People attended Northern Ireland emergency departments 12,000 times last year because of self-harm or suicidal thoughts, research revealed.
Images of self-harming have been shared on social media sites, campaigners warned, the physical pain helping young people cope with emotional pain.
Almost a third of patients were in the Belfast health and social care trust, the largest in the country. Health minister Jim Wells said those who sought medical attention were thought to represent only the tip of the iceberg.
He added: "Sadly, many will not seek help at all."
The Northern Ireland Registry of Self-Harm Annual Report 2013/14 is an analysis of the prevalence of self-harm presentations to the 12 local emergency departments of Northern Ireland's hospitals.
It said the total numbers of presentations in Northern Ireland for self-harm and suicidal ideation for the financial year 2013/14 was 12,076.
There were 8,453 self-harm presentations to emergency departments in Northern Ireland, involving 5,983 people.
Mairead Monds, the ChildLine charity's services manager in Northern Ireland, said sharing images of self-harm on social media sites was a worrying new development, especially among such a young age group of children.
"There are many reasons why young people might self-harm. It's a way of dealing with overwhelming feelings that can feel very difficult to cope with and young people tell us that physical pain helps them cope with the emotional pain."
During 2013-2014, counsellors at the ChildLine bases in Belfast and Foyle received 2,622 contacts either on the telephone or online from children and young people across the UK about self-harm.
One young person who contacted a counsellor at the ChildLine base in Belfast said: "I've been suffering with depression for years but recently it's got so much worse. I feel like I'm slipping back into a dark place and I don't know how to escape it. It's making me really anxious. I don't know what to do."

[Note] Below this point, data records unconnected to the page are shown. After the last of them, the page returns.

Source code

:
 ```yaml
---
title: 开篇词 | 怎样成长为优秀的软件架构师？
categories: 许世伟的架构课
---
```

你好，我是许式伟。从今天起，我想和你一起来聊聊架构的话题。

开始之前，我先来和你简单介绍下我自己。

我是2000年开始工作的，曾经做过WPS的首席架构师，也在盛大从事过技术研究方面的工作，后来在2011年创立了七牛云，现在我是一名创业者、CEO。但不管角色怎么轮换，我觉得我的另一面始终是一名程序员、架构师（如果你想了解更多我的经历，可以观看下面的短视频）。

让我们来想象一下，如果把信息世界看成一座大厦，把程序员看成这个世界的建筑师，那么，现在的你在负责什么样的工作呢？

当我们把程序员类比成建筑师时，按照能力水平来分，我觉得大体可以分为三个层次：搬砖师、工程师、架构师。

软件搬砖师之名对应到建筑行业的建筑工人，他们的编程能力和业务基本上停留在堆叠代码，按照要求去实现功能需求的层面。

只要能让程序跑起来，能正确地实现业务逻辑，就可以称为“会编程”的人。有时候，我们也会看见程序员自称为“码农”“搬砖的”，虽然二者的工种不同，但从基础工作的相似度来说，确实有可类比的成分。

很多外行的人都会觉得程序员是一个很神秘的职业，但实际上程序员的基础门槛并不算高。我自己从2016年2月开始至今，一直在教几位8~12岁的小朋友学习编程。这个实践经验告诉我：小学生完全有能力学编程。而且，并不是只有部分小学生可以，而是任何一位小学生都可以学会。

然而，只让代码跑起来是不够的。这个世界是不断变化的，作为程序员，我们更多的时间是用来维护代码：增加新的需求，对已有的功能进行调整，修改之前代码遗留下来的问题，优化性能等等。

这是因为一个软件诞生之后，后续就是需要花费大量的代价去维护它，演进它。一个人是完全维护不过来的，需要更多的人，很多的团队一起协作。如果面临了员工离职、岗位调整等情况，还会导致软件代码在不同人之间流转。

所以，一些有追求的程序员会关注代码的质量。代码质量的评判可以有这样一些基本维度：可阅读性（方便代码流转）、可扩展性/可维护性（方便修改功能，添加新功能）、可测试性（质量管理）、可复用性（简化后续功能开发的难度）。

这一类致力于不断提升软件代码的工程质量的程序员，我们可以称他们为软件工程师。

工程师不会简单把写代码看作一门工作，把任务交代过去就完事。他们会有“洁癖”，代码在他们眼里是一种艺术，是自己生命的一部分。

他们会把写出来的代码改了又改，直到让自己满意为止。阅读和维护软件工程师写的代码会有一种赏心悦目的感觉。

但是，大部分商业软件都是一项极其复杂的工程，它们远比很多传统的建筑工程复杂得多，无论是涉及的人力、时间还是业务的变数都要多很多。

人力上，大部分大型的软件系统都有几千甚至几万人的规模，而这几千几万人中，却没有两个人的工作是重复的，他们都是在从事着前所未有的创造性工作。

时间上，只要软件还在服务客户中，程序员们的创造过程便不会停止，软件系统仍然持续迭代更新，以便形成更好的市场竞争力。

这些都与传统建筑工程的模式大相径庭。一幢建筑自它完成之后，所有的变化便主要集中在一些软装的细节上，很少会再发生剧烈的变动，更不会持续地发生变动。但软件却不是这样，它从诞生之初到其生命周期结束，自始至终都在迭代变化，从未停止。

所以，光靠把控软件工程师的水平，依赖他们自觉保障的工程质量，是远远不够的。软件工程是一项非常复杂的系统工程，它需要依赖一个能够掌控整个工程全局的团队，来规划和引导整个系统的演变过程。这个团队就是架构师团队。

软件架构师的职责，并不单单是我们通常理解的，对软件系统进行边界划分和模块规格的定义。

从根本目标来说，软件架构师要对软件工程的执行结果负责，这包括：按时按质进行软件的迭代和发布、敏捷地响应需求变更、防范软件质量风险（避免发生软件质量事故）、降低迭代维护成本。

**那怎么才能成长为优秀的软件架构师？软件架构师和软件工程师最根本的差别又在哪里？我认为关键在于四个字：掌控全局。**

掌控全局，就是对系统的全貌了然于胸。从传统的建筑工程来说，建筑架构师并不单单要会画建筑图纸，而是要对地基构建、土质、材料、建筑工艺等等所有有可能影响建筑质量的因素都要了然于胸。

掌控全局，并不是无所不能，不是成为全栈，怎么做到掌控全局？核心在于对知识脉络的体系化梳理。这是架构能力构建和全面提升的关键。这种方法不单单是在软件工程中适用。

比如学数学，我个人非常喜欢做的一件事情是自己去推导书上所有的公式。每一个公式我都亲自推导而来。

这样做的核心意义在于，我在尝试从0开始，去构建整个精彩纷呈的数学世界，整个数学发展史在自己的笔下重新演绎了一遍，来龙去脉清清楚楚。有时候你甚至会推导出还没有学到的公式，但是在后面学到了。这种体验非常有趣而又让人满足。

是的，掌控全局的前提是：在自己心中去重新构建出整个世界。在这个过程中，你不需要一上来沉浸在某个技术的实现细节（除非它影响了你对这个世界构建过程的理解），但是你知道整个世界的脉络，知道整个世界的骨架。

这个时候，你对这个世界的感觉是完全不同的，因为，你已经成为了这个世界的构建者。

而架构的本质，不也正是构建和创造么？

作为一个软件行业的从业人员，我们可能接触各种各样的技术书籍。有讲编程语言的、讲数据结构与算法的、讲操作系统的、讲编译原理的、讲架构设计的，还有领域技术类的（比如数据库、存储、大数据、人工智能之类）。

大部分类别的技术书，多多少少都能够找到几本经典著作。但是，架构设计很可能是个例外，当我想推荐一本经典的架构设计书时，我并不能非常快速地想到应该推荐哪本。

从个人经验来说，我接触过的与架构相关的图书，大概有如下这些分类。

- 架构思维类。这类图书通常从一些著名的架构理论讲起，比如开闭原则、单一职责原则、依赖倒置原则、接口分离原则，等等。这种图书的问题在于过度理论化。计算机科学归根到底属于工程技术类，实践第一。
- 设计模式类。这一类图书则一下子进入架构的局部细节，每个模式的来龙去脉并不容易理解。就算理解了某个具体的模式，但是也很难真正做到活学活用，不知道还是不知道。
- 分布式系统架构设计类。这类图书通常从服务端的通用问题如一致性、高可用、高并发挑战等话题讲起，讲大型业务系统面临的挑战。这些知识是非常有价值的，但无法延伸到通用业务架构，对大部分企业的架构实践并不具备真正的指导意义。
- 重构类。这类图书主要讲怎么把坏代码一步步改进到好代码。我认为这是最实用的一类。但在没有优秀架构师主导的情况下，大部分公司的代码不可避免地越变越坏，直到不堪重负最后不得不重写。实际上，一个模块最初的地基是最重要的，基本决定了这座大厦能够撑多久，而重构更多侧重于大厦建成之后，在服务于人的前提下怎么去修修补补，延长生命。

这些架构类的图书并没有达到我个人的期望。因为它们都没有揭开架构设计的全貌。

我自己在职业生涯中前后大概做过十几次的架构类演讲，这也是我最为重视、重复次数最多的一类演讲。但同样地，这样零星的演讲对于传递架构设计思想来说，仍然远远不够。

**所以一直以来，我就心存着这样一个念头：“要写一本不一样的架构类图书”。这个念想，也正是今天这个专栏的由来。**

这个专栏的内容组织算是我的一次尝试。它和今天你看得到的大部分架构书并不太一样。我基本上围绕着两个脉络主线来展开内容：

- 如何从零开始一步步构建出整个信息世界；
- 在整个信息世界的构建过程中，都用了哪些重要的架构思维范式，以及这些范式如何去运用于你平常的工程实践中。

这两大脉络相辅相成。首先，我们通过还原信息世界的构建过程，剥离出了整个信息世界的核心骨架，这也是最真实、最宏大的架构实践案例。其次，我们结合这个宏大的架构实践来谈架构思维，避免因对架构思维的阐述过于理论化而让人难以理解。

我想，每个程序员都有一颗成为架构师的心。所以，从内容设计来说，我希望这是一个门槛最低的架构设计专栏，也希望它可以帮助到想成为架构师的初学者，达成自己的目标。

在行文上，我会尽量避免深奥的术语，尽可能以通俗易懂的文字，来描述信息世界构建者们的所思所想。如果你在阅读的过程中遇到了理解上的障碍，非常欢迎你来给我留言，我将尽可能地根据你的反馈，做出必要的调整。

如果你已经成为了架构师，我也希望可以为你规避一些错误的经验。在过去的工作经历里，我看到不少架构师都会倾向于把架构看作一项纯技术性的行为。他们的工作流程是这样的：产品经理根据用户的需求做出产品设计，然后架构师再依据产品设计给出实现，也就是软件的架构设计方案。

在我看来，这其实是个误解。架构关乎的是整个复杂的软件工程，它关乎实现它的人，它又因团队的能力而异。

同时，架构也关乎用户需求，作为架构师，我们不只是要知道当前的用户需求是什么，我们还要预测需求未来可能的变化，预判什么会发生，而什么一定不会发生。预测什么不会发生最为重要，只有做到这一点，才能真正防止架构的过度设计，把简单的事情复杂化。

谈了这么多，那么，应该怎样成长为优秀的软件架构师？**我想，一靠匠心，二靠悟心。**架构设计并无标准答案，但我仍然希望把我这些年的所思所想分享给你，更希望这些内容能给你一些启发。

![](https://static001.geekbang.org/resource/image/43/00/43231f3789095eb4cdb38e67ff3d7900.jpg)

The purpose of the registry is to improve understanding about self-harm and related behaviours in Northern Ireland and to help shape the development of services and support to meet the need represented by the registry.
The report is being launched at the 2015 Self-Harm Symposium: A Global Challenge.
Mary Black, Public Health Agency (PHA) assistant director, said: "The publication of the second annual report is timely, with the forthcoming launch of the next suicide prevention strategy for Northern Ireland (2015-20) and the commissioning by the PHA of new self-harm community-based support services.
"There has been concerted effort to increase our understanding of the issues represented in the data, and perhaps more importantly, what can be done to raise greater awareness about the issue of self-harm, supporting carers and families and informing professionals working in this field in both the community and statutory sectors."